New Kenning runtimes
The original implementation of runtimes in Kenning, described in a previous blog note, was limited to a single input source called DataProvider
(wrapping e.g. camera handling, TCP connection for input data, or readouts from other sensors), a single optimized model, and allowed to connect multiple outputs called OutputCollectors
(display on screen, save to file, send predictions via TCP, etc.). Typical AI-based application flows, however, involve multiple input sources as well as multiple processing blocks and models in order to be able to, e.g. perform text detection and recognition, object detection and tracking, and more. With the recent advances in block support validation, JSON-based compilation description, and improved IO specification management, we were able to address these shortcomings by introducing the KenningFlow
class.
KenningFlow
uses the same mechanisms as compilers and optimizers, i.e. JSON-based definition of ModelWrappers, Runtimes and other blocks. A KenningFlow
consists of Runners
, which are wrappers for specific actions in the runtime. It can wrap existing Kenning components and run their methods, or implement an entirely new processing flow that is specific to a given scenario, e.g. thresholding and extraction of interesting objects using classic computer vision algorithms before passing them to the model.
Each Runner
uses a specified format of inputs and outputs for validating a runtime specification prior to execution.
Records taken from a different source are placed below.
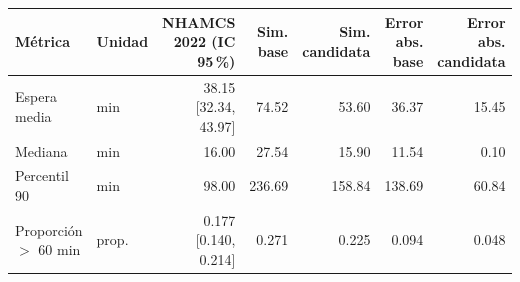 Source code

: \begin{tabular}{llrrrrr}
\toprule
Métrica & Unidad & NHAMCS 2022 (IC 95\,\%) & Sim. base & Sim. candidata & Error abs. base & Error abs. candidata \\
\midrule
Espera media & min & 38.15 [32.34, 43.97] & 74.52 & 53.60 & 36.37 & 15.45 \\
Mediana & min & 16.00 & 27.54 & 15.90 & 11.54 & 0.10 \\
Percentil 90 & min & 98.00 & 236.69 & 158.84 & 138.69 & 60.84 \\
Proporción $>$ 60 min & prop. & 0.177 [0.140, 0.214] & 0.271 & 0.225 & 0.094 & 0.048 \\
\bottomrule
\end{tabular}
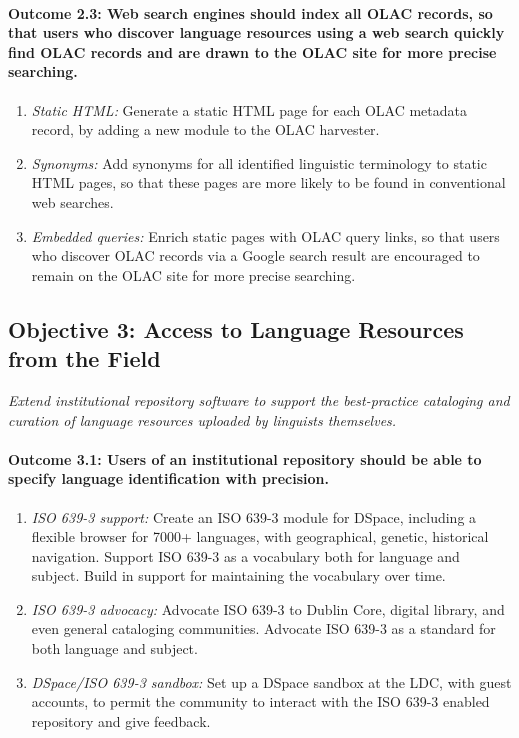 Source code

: 
\def\task{2.3}
\paragraph{Outcome {\task}: Web search engines should index all OLAC records,
      so that users who discover language resources using a web search
      quickly find OLAC records and are drawn to the OLAC site for
      more precise searching.}

\begin{enumerate}[label=\emph{\task\alph*}]\setlength{\itemsep}{0pt}
\item \emph{Static HTML:}
  Generate a static HTML page for each OLAC metadata record, by adding
  a new module to the OLAC harvester.
\item \emph{Synonyms:}
  Add synonyms for all identified linguistic terminology to static HTML pages,
  so that these pages are more likely to be found in conventional web searches.
\item \emph{Embedded queries:}
  Enrich static pages with OLAC query links, so that users who discover
  OLAC records via a Google search result are encouraged to remain on the
  OLAC site for more precise searching.
\end{enumerate}

\subsection*{Objective 3: Access to Language Resources from the Field}

\emph{Extend institutional repository software to support the best-practice
    cataloging and curation of language resources 
    uploaded by linguists themselves.}

\def\task{3.1}
\paragraph{Outcome {\task}: Users of an institutional repository should be able
  to specify language identification with precision.}

\begin{enumerate}[label=\emph{\task\alph*}]\setlength{\itemsep}{0pt}
\item \emph{ISO 639-3 support:}
  Create an ISO 639-3 module for DSpace, including a flexible
  browser for 7000+ languages, with geographical, genetic, historical
  navigation. Support ISO 639-3 as a vocabulary both for language and subject.
  Build in support for maintaining the vocabulary over time.
\item \emph{ISO 639-3 advocacy:}
  Advocate ISO 639-3 to Dublin Core, digital library, and even general cataloging
  communities. Advocate ISO 639-3 as a standard for both language and subject.
\item \emph{DSpace/ISO 639-3 sandbox:}
  Set up a DSpace sandbox at the LDC, with guest accounts,
  to permit the community to interact with the
  ISO 639-3 enabled repository and give feedback.
\end{enumerate}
In most cases, the specification of inputs and outputs is a matter of specifying the shape of a tensor (size of dimensions, type of values), but it can also specify that a Runner
expects a list of objects holding Object Detection data (for example for visualization purposes).
Such specification of inputs and outputs is later used for validation of the defined runtime to check if it works correctly.
The currently available Runners
can be used for:
- obtaining data from sources -
DataProvider
, e.g. iterating files in the filesystem, grabbing frames from a camera or downloading data from a remote source. - processing and delivering data -
OutputCollector
, e.g. sending results to the client application, visualizing model results in GUI, or storing results in a summary file. - running and processing various models -
ModelRuntimeRunner
which takes the ModelWrapper and Runtime specifications to create an optimized runtime for the model and uses its specification and processing of inputs and outputs to process incoming data and return predictions. - applying other actions, such as additional data analysis, preprocessing, packing, and more.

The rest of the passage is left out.